THE PROBLEM: Count every line in the data that contains the word "main", then report that number alone.

DATASET CONTENT:
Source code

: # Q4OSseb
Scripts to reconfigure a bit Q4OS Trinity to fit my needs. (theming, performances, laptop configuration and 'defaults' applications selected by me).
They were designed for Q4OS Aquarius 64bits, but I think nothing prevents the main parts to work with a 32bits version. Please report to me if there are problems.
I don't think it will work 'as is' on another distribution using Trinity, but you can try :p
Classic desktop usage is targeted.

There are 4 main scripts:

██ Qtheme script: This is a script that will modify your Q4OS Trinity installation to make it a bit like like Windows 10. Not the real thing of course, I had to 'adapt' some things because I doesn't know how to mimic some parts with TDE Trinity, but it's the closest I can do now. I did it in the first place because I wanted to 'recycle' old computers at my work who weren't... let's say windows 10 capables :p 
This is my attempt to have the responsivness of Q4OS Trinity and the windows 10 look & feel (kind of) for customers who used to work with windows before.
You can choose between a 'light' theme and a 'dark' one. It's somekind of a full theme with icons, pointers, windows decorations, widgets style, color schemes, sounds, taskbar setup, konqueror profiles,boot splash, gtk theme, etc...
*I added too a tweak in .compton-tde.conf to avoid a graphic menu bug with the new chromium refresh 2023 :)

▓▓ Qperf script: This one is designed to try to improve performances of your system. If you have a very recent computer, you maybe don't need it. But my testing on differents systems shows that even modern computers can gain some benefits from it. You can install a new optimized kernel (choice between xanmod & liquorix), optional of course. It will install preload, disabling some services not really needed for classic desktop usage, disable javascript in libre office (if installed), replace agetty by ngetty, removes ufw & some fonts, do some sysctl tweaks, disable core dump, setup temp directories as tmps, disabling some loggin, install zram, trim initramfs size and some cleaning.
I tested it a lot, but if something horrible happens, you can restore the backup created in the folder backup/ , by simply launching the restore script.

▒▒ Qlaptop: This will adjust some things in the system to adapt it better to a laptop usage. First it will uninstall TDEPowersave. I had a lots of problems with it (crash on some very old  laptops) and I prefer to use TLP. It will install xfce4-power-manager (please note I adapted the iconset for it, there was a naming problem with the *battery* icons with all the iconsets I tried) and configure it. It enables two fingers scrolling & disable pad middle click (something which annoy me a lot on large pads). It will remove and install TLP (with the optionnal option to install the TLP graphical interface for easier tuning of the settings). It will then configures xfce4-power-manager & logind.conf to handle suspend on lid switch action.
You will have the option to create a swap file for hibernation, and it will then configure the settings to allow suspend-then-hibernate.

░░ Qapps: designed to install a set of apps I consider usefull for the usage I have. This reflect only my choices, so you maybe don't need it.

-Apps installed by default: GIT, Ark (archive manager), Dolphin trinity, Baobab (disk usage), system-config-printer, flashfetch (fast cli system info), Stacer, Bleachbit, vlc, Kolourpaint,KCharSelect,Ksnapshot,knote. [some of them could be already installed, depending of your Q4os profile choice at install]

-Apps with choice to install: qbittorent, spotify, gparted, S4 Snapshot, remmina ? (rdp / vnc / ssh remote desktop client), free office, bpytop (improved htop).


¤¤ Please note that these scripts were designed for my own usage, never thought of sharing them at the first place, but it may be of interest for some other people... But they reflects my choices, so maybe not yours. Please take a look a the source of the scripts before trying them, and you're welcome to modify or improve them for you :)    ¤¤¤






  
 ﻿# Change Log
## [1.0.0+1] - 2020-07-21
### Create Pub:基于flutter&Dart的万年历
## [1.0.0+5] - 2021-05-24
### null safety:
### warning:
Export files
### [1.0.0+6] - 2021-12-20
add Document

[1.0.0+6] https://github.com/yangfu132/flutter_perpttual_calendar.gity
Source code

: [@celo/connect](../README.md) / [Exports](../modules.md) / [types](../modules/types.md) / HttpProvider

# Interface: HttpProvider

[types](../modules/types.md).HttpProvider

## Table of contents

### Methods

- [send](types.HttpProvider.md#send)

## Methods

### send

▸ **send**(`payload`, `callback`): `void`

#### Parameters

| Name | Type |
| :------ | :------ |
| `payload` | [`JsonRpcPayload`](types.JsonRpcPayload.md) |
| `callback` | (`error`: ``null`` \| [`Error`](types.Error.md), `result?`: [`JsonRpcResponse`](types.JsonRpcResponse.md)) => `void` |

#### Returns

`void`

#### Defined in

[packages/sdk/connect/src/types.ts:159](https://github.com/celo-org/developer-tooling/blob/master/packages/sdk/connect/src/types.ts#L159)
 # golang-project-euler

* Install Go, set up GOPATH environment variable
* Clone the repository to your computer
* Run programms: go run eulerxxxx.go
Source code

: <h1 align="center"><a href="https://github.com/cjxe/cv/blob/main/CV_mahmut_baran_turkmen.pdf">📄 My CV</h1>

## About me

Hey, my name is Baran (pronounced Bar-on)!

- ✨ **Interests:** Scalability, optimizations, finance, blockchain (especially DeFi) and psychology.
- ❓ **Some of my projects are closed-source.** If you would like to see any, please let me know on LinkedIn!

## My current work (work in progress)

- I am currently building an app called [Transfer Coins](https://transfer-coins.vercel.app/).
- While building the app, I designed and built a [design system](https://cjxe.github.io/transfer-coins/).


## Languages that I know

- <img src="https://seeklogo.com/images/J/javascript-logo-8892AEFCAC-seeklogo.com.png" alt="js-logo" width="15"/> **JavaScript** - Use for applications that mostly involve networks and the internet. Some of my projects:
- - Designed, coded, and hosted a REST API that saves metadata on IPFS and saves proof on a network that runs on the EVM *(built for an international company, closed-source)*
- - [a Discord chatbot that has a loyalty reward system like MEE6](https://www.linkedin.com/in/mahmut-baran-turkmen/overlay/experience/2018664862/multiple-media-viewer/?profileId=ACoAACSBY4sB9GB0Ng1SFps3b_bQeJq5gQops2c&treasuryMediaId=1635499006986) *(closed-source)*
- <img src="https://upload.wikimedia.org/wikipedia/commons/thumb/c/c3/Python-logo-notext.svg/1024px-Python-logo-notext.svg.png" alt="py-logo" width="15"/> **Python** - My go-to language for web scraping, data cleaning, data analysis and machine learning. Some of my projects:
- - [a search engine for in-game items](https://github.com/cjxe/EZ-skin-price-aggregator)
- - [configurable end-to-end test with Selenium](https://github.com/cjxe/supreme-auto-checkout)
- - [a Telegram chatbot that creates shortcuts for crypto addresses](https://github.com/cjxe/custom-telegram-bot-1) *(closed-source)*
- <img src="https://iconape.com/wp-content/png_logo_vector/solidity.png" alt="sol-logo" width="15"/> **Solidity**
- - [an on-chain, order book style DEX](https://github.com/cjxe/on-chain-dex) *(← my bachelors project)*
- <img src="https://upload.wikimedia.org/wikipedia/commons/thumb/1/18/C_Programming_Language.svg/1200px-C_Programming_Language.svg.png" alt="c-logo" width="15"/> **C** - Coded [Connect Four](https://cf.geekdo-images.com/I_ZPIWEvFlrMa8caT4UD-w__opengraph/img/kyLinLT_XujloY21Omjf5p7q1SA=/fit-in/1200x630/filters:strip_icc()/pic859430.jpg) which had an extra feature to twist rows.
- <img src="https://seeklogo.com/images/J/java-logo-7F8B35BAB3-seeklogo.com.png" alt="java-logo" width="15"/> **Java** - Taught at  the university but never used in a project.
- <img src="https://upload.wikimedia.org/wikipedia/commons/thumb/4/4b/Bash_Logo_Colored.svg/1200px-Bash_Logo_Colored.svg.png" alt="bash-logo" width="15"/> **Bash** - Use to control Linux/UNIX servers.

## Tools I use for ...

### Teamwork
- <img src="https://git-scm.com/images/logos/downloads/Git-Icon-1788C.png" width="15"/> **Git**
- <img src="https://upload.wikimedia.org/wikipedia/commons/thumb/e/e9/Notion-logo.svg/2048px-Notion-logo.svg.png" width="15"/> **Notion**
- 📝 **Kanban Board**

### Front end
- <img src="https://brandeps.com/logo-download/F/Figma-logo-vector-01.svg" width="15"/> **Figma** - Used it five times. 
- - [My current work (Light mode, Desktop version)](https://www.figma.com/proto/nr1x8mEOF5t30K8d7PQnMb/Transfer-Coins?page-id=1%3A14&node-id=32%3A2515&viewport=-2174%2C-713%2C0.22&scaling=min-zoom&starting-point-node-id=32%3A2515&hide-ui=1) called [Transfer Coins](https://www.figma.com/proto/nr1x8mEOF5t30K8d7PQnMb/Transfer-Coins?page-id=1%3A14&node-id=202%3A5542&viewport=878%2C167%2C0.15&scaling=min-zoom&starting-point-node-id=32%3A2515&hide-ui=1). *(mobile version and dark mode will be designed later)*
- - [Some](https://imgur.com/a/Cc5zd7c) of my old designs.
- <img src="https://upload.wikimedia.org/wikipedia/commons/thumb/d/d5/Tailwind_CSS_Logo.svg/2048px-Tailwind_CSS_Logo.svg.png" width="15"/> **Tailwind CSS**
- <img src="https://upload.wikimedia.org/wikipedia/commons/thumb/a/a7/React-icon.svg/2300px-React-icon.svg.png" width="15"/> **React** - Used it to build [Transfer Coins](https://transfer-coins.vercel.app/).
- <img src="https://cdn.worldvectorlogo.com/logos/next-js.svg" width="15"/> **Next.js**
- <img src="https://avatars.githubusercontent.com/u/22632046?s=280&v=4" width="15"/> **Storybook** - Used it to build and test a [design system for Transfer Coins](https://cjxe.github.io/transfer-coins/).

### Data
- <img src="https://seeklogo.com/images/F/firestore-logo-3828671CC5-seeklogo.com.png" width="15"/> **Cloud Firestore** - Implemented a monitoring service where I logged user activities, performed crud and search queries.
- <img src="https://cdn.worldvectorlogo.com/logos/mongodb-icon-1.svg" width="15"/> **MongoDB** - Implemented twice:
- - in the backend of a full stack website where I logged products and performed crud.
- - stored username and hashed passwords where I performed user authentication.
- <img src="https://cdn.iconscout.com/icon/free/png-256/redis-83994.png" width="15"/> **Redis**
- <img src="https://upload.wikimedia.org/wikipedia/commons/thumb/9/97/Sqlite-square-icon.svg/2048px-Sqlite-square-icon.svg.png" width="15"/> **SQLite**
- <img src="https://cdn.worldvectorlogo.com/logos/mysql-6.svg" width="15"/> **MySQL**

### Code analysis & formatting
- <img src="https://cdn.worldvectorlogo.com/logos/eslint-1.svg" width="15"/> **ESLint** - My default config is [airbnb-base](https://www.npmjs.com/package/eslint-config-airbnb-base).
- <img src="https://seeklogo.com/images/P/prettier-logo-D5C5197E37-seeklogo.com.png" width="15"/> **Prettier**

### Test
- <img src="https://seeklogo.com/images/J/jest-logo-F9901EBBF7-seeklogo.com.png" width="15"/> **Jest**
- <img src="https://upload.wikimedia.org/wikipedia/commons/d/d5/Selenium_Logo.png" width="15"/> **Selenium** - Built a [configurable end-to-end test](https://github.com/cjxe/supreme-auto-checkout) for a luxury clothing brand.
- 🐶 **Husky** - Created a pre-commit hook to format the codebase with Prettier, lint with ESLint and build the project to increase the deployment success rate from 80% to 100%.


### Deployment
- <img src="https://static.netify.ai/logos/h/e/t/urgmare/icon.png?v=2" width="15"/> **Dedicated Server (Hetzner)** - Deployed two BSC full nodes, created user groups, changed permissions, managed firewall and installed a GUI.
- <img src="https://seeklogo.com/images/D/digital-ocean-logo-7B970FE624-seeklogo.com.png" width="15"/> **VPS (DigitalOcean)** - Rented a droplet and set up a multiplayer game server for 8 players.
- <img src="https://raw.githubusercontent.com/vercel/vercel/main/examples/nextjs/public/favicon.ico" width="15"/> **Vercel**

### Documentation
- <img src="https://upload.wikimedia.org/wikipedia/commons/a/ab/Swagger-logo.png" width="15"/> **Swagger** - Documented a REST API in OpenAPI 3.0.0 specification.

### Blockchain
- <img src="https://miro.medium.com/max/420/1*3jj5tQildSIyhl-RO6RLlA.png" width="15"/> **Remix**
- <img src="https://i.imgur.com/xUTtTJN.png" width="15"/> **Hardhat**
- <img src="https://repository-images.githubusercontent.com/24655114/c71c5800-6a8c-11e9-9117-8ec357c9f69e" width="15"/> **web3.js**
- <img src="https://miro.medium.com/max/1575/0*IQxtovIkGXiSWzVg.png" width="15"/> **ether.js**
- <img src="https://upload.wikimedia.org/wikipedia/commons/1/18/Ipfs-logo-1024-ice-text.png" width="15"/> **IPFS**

OUTPUT OF THE TASK: 4